---------- DATA TO EXAMINE ----------

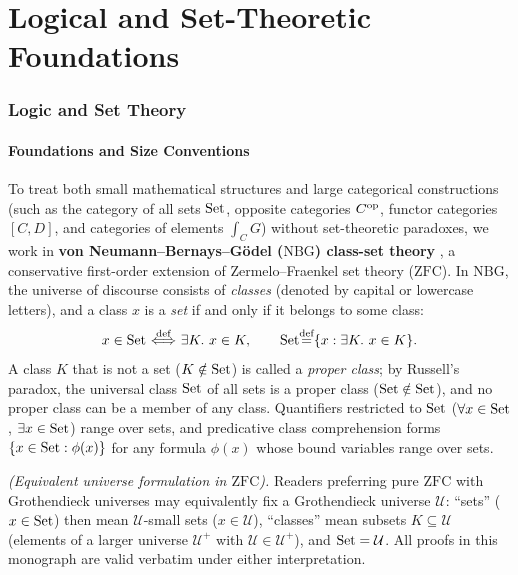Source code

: \documentclass[10pt,a4paper]{article}
\begin{document}
\tableofcontents

\part{Logical and Set-Theoretic Foundations}\label{part:foundations}
\section{Logic and Set Theory}\label{sec:logic_set}

\subsection{Foundations and Size Conventions}\label{sec:foundations}
To treat both small mathematical structures and large categorical constructions (such as the category of all sets $\Set$, opposite categories $C^\op$, functor categories $[C, D]$, and categories of elements $\int_C G$) without set-theoretic paradoxes, we work in \textbf{von Neumann--Bernays--G\"odel ($\mathrm{NBG}$) class-set theory} \cite{Godel1940,Bernays1958,Mendelson2015,TakeutiZaring1982}, a conservative first-order extension of Zermelo--Fraenkel set theory ($\mathrm{ZFC}$). In $\mathrm{NBG}$, the universe of discourse consists of \emph{classes} (denoted by capital or lowercase letters), and a class $x$ is a \emph{set} if and only if it belongs to some class:
$$x \in \Set \propdef \exists K.\ x \in K, \qquad \Set \eqdef \{x : \exists K.\ x \in K\}.$$
A class $K$ that is not a set ($K \notin \Set$) is called a \emph{proper class}; by Russell's paradox, the universal class $\Set$ of all sets is a proper class ($\Set \notin \Set$), and no proper class can be a member of any class. Quantifiers restricted to $\Set$ ($\forall x \in \Set$, $\exists x \in \Set$) range over sets, and predicative class comprehension forms $\{x \in \Set : \phi(x)\}$ for any formula $\phi(x)$ whose bound variables range over sets.

\emph{(Equivalent universe formulation in $\mathrm{ZFC}$).} Readers preferring pure $\mathrm{ZFC}$ with Grothendieck universes \cite{SGA4,MacLane1998,Borceux1994} may equivalently fix a Grothendieck universe $\mathcal{U}$: ``sets'' ($x \in \Set$) then mean $\mathcal{U}$-small sets ($x \in \mathcal{U}$), ``classes'' mean subsets $K \subseteq \mathcal{U}$ (elements of a larger universe $\mathcal{U}^+$ with $\mathcal{U} \in \mathcal{U}^+$), and $\Set = \mathcal{U}$. All proofs in this monograph are valid verbatim under either interpretation.
\end{document}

----------

Give a verbatim transcription of the entries, leaving out the pictures.

Source code

: \documentclass[10pt,a4paper]{article}
\begin{document}
\tableofcontents

\part{Logical and Set-Theoretic Foundations}\label{part:foundations}
\section{Logic and Set Theory}\label{sec:logic_set}

\subsection{Foundations and Size Conventions}\label{sec:foundations}
To treat both small mathematical structures and large categorical constructions (such as the category of all sets $\Set$, opposite categories $C^\op$, functor categories $[C, D]$, and categories of elements $\int_C G$) without set-theoretic paradoxes, we work in \textbf{von Neumann--Bernays--G\"odel ($\mathrm{NBG}$) class-set theory} \cite{Godel1940,Bernays1958,Mendelson2015,TakeutiZaring1982}, a conservative first-order extension of Zermelo--Fraenkel set theory ($\mathrm{ZFC}$). In $\mathrm{NBG}$, the universe of discourse consists of \emph{classes} (denoted by capital or lowercase letters), and a class $x$ is a \emph{set} if and only if it belongs to some class:
$$x \in \Set \propdef \exists K.\ x \in K, \qquad \Set \eqdef \{x : \exists K.\ x \in K\}.$$
A class $K$ that is not a set ($K \notin \Set$) is called a \emph{proper class}; by Russell's paradox, the universal class $\Set$ of all sets is a proper class ($\Set \notin \Set$), and no proper class can be a member of any class. Quantifiers restricted to $\Set$ ($\forall x \in \Set$, $\exists x \in \Set$) range over sets, and predicative class comprehension forms $\{x \in \Set : \phi(x)\}$ for any formula $\phi(x)$ whose bound variables range over sets.

\emph{(Equivalent universe formulation in $\mathrm{ZFC}$).} Readers preferring pure $\mathrm{ZFC}$ with Grothendieck universes \cite{SGA4,MacLane1998,Borceux1994} may equivalently fix a Grothendieck universe $\mathcal{U}$: ``sets'' ($x \in \Set$) then mean $\mathcal{U}$-small sets ($x \in \mathcal{U}$), ``classes'' mean subsets $K \subseteq \mathcal{U}$ (elements of a larger universe $\mathcal{U}^+$ with $\mathcal{U} \in \mathcal{U}^+$), and $\Set = \mathcal{U}$. All proofs in this monograph are valid verbatim under either interpretation.
\end{document}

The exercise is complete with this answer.